Perhaps the greatest Christmas film ever to be released in January, Payne’s movie is set in the ornate halls, classrooms and dormitory rooms of 1970s Barton Academy, a New England boarding school, over the festive holidays. While the large majority of the students excitedly flee the school upon their final day, an exclusive group of ‘holdovers’ stay behind, unwanted for various reasons by their parents.
Classics professor Paul Hunham (Paul Giamatti) is the volatile teacher put in charge of such pupils, begrudgingly accepting his fate to look after such students as Angus Tully (Dominic Sessa), a boisterous pupil who cares little about petty misdemeanours. Together with school chef Mary Lamb (Da’Vine Joy Randolph), the trio forms an unlikely group of abandoned individuals left behind in the season of festive frivolity.
What results is one of Payne’s greatest cinematic offerings, a compassionate ode to human connection during a time of the year when the tender sores of familial relationships are brought to the surface. Adolescent angst in the face of his mother’s cold indifference stunts Tully’s growth, while Lamb is shrinking in the wake of the loss of her child, and Hunham’s depression maintains him in a state of discontent, yet the imperfect trio form a flawless symbiotic relationship.
As Hunham’s heart is slowly teased out by David Hemingson’s lyrical script, Giamatti increasingly grows in confidence. He pilots the film as an individual so richly layered with authenticity and humour that his every prophetic utterance seems to move the soul. Together with Sessa, who demonstrates a remarkable hold of the script in his feature debut as Tully, the pair form the core of the story, with the former attempting to become his student’s sagacious father figure, gifting him a copy of Marcus Aurelius’ Meditations for Christmas.

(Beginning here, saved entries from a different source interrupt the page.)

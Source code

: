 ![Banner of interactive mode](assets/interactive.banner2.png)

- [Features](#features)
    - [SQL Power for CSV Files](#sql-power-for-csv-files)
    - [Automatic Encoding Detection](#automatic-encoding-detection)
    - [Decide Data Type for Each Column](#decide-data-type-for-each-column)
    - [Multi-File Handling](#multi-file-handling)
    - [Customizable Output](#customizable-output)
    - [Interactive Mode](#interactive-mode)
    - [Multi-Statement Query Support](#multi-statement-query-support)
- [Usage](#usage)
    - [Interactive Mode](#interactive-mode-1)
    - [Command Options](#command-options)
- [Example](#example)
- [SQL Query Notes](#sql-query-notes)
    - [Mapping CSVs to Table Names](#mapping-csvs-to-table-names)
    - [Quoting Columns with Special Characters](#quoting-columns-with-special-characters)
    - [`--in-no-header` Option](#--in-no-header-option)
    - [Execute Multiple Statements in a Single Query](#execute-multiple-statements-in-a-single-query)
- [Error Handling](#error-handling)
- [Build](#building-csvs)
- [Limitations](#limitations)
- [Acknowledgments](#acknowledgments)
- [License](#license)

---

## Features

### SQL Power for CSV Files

Captured with a subtle gold luminosity, Payne makes The Holdovers feel like a modern-day parable of sorts that does away with grandiose messaging about the Christmas period, instead distilling the opportunity for human reconnection that the season brings. Such is certainly helped by its grainy visual style, cleverly recreating the feel of 1970s film stock despite being shot digitally, making it feel plucked from the history of 20th-century filmmaking.

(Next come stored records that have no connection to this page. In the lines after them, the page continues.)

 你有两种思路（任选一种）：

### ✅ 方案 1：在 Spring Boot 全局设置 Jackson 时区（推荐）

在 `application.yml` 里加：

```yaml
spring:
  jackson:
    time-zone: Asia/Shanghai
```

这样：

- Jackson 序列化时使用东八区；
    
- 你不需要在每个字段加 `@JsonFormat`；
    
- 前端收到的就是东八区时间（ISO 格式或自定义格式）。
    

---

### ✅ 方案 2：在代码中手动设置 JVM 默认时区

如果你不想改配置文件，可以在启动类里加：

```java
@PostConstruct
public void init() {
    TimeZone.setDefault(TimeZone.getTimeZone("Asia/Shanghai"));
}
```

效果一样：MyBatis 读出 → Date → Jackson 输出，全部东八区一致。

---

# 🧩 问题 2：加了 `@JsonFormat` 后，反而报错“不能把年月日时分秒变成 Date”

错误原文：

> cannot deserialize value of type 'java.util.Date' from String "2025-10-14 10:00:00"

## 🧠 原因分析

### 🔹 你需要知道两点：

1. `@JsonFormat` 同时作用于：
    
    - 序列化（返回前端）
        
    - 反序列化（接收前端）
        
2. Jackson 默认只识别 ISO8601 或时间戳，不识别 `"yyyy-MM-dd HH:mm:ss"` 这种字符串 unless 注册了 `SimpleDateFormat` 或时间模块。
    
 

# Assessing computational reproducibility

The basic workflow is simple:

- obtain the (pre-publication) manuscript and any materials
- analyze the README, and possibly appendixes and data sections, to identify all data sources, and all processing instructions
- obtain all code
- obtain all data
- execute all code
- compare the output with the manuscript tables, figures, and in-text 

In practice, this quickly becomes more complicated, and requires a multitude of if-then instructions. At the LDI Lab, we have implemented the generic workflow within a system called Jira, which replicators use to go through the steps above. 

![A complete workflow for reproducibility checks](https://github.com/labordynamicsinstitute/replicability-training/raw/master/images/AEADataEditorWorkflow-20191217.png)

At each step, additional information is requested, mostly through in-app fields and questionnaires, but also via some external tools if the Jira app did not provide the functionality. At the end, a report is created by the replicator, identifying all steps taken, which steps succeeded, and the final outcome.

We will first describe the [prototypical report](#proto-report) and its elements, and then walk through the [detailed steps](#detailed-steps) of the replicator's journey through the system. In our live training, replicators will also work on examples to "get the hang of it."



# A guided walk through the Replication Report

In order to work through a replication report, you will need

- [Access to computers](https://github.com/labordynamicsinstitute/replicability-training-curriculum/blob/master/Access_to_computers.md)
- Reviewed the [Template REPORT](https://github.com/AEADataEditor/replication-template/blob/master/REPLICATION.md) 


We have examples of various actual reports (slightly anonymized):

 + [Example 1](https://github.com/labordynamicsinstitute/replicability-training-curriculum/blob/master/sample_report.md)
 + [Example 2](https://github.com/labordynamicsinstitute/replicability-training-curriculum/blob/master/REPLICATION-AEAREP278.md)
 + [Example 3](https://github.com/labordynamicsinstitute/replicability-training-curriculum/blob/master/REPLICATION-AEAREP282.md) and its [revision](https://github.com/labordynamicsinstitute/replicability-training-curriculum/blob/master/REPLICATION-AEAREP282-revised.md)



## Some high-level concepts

Yet, where The Holdovers so effortlessly succeeds is in its sheer simplicity, focusing all its efforts on the relationship between its three lead characters, who guide the film on a gentle exploration of the cycle of reconciliation that life demands. A plea for human connection during a seasonal period that often forces us to look inward as much as it tries to make us consider those around us, The Holdovers is an intimate love story in more ways than one.